# The Sinner's Prayer



## The Author of my Faith (May 22, 2009)

Coming from an Arminian background one would think that the "sinners prayer" was found in the bible next to the "Lord's Prayer".

I have not found one instance in the bible where someone prayed to receive the Lord as their Savior. Correct me if I am wrong but I am unable to find this in the Bible. In the Book of Acts all who came to Christ came by a sovereign act of God. As the Word was being preached on Pentecost they said "what must we do to be saved". When Philip preached to the eunuch he asked Philip if he could be baptized and that he believed with all his heart. When Cornelius' house heard the preaching of Peter they were regenerated immediately before Peter's eyes. When Lydia was listening to Paul preached "GOD OPENED HER HEART", When Saul was on the road to Damascus Jesus saved him. (ELECTION KNOCKED HIM OFF A HORSE) I guess that is why he preached it so much. It seems that salvation happened in connection with the ministry of the Word of God. Those preaching did not ASK them if they wanted to accept Christ. The hearers responded by Faith to what was being preached and it was evident that they believed. 
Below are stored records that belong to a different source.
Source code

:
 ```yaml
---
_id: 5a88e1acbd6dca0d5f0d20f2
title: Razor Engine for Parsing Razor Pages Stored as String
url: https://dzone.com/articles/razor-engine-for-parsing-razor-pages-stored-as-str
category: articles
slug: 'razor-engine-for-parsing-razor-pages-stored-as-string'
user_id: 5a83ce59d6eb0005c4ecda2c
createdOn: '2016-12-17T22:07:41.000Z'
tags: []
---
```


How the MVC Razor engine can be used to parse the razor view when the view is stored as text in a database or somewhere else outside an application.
So if this is the case can someone tell me where did the preaching of the Sinners Prayer come into play? 

Is it even biblical to tell someone to pray and ask Jesus into their heart? Please let me know your thoughts.

Thanks

Steve (The Author of My Faith)


----------



## smhbbag (May 22, 2009)

> So if this is the case can someone tell me where did the preaching of the Sinners Prayer come into play?



I'm guessing it came with the theologically-loose revivalism of Finney, but I'm interested to see others with a more educated answer.


----------



## MrMerlin777 (May 22, 2009)

There are much better historians here than me, but my understanding is that most of what we see in today's "walk the aisle say the prayer churchianity" emerged from the revivalism of Finney's day where "the anxious bench" was encouraged to be used. This idea of "you've got to get 'em to do somthin' fer Jeeessus" that came out of the Finney era.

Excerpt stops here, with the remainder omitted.